An Indian Princess in Essex

Picture of Princess Helen's grave

An Indian Princess in Doddinghust

A new discovery for Essex

With the help of the National Lottery Heritage Fund and a community grant from Brentwood Borough Council, we told the little-known story of Helen Randhir Singh Ahluwalia of Kapurthala, an Indian Princess who is buried at All Saints’ church near Brentwood.

This unique piece of diverse cultural heritage in a rural Essex parish offered an opportunity to bring together Sikh historians and a community of volunteer researchers to explore, celebrate and create new materials to help us share Helen’s story.

Princess Helen was the youngest daughter of Randhir Singh. He was the ruling Maharajah in the state of Kapurthala and was responsible for restoring the family’s power and position by aligning himself with the British Empire. His third wife was the daughter of Robert Hodges, a British civil servant who had taught Randir Singh English. Together they had three daughters, the youngest being Princess Helen. Upon his death, Randhir Singh’s wife and daughters settled in London where her mother allowed her to mix, unchaperoned with the elite of London society. This resulted in her living a short but full and intriguing life, before she died of tuberculosis aged only 23 in October 1887.

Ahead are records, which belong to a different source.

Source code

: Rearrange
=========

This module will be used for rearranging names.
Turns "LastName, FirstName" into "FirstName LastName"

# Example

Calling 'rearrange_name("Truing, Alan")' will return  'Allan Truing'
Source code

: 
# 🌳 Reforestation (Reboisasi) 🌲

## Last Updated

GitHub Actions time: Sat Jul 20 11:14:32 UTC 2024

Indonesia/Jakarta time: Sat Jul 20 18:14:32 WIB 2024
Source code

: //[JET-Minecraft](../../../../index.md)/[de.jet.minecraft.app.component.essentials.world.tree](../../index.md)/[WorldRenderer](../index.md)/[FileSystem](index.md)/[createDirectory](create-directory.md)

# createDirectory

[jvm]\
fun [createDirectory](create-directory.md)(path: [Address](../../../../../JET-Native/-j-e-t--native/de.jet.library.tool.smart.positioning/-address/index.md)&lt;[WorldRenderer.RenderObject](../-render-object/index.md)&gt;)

Essex Cultural Diversity Project worked with a range of partners including Anglo Punjab Heritage Foundation and All Saints Church to bring the story to life. The project comprised collaborative research, presentations and food sharing events for the local parish and visiting Sikh communities, a new website and short film about her life and heritage, and a pop-up exhibition curated by Simran Bance, which will go on tour across Essex later in 2023.